Patch the Planet is OpenAI’s answer, built with Trail of Bits and in collaboration with HackerOne and Calif. The structure is the clever bit. Trail of Bits engineers run Codex Security and GPT-5.5-Cyber across projects, but every AI-generated finding gets manual review, deduplication, and severity reassessment before a maintainer ever sees it. Maintainers set their own priorities and disclosure rules first. The humans absorb the noise so the volunteers get only validated, ready-to-act work.

More than 30 open-source projects have committed, with early names including cURL, Go, Python, Sigstore, pyca/cryptography, aiohttp, NATS Server, freenginx, and python.org. The first engagement put dedicated engineers across 19 projects. A single five-day sprint surfaced hundreds of issues, merged dozens of patches with more underway, and built reusable fuzzing, variant-analysis, differential-testing, and specification-based testing workflows that maintainers keep using after the sprint ends. Participating projects also receive ChatGPT Pro, conditional Codex Security access, and API credits for development and release automation.

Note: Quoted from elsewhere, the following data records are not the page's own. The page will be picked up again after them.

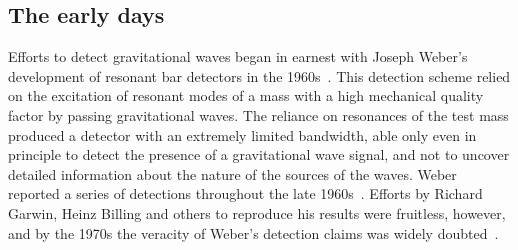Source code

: 
\subsection{The early days}
Efforts to detect gravitational waves began in earnest with Joseph Weber's development of resonant bar detectors 
in the 1960s~\cite{Weber_1968}. This detection scheme relied on the excitation of resonant modes of a mass with a high mechanical 
quality factor by passing gravitational waves. The reliance on resonances of the test mass produced a detector 
with an extremely limited bandwidth, able only even in principle to detect the presence of a gravitational wave signal, and not 
to uncover detailed information about the nature of the sources of the waves. 
Weber reported a series of detections throughout the late 1960s~\cite{Weber_1969}. Efforts by Richard Garwin, Heinz Billing and others 
to reproduce his results were fruitless, however, and by the 1970s the veracity of Weber's detection claims was widely doubted~\cite{Garwin_1973, Kafka_1978}. 

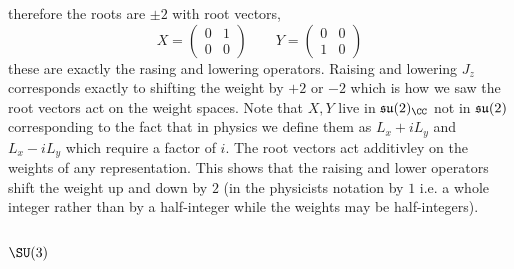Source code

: \documentclass[12pt]{article}
\begin{document}
therefore the roots are $\pm 2$ with root vectors,
\[ X = \begin{pmatrix}
0 & 1
\\
0 & 0 
\end{pmatrix} 
\quad \quad 
Y = \begin{pmatrix}
0 & 0 
\\
1 & 0
\end{pmatrix} \]
these are exactly the rasing and lowering operators. Raising and lowering $J_z$ corresponds exactly to shifting the weight by $+2$ or $-2$ which is how we saw the root vectors act on the weight spaces. Note that $X,Y$ live in $\su(2)_{\CC}$ not in $\mathfrak{su}(2)$ corresponding to the fact that in physics we define them as $L_x + i L_y$ and $L_x - i L_y$ which require a factor of $i$. The root vectors act additivley on the weights of any representation. This shows that the raising and lower operators shift the weight up and down by $2$ (in the physicists notation by $1$ i.e. a whole integer rather than by a half-integer while the weights may be half-integers).
\subsection{$\SU(3)$}
\end{document}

That last detail, the reusable workflows, is what separates this from a one-time charity drive. You can patch a project once and walk away, or you can leave behind tooling that keeps catching bugs. OpenAI chose the second.

The Partner Program and the Geopolitics

OpenAI is not pushing raw model access to the whole world. The Daybreak Cyber Partner Program threads GPT-5.5 with Trusted Access for Cyber into the products of established security firms instead. The partner roster reads like a who’s who of the industry: Accenture, Akamai, Cisco, Cloudflare, CrowdStrike, Darktrace, Fortinet, IBM, Okta, Palo Alto Networks, SentinelOne, Sophos, Tenable, Wiz, and Zscaler, among others. Customers get the model’s defensive muscle through tools they already trust, while direct access stays in vetted hands.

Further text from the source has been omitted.